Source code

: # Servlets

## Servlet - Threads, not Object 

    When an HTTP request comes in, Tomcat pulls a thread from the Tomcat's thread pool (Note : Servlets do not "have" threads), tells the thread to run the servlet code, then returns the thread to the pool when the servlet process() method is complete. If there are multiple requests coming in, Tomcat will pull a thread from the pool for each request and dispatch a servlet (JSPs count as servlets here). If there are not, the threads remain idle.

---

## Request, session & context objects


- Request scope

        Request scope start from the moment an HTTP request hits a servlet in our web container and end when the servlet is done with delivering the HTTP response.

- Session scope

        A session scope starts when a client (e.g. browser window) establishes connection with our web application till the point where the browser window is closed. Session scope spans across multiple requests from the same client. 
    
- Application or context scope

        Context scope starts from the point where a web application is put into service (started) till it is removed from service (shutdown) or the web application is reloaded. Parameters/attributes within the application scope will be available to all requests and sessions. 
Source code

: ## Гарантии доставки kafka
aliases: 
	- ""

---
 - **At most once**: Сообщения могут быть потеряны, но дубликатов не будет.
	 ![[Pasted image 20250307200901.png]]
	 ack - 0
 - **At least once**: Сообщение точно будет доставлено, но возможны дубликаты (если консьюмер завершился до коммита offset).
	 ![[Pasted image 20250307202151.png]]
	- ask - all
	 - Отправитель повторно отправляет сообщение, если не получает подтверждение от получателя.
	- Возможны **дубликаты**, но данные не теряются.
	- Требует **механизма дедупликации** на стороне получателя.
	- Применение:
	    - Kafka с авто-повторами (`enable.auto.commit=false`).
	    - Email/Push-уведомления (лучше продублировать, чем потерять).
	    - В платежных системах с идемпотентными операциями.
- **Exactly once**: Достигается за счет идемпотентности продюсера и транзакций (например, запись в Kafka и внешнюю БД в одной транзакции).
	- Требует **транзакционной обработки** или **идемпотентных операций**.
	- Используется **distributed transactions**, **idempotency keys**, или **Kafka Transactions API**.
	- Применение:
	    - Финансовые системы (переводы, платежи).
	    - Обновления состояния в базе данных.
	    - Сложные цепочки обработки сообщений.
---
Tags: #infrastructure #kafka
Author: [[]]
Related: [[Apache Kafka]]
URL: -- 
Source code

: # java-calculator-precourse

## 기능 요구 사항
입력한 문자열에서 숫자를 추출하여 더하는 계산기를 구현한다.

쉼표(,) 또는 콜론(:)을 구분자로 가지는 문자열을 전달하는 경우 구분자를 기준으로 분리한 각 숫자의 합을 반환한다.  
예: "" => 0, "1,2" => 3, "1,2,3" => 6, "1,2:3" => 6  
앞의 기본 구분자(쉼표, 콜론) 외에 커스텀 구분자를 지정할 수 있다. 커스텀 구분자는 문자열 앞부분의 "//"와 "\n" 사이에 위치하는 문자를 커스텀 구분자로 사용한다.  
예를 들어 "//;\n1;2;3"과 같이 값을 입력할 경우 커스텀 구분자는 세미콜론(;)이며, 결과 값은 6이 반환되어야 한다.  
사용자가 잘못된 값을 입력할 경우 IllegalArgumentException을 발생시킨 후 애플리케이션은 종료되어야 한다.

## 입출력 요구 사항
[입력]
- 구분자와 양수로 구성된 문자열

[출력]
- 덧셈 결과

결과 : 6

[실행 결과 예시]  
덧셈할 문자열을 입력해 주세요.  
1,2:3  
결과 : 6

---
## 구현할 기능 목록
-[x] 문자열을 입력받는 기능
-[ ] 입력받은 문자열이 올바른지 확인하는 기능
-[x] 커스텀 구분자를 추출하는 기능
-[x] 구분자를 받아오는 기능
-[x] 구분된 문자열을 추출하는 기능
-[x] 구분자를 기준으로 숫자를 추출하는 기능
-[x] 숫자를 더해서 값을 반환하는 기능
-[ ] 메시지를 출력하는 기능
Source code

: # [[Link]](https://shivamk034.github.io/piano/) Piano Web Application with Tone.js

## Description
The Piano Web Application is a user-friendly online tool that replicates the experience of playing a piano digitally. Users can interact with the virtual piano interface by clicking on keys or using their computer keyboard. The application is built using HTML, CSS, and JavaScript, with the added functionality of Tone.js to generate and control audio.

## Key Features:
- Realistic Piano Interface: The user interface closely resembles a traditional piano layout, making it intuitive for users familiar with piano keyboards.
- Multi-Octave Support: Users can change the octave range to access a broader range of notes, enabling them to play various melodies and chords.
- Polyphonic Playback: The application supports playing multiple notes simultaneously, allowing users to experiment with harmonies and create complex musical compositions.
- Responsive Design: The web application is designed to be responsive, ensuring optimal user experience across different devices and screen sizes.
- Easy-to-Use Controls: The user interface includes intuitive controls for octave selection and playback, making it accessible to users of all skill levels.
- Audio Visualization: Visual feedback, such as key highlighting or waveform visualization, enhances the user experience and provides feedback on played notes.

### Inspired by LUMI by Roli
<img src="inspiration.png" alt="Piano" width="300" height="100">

Exercise aim: In the lines above, find the word "across" and copy every line it occurs in.

Solution to the exercise:
        A session scope starts when a client (e.g. browser window) establishes connection with our web application till the point where the browser window is closed. Session scope spans across multiple requests from the same client. 
- Responsive Design: The web application is designed to be responsive, ensuring optimal user experience across different devices and screen sizes.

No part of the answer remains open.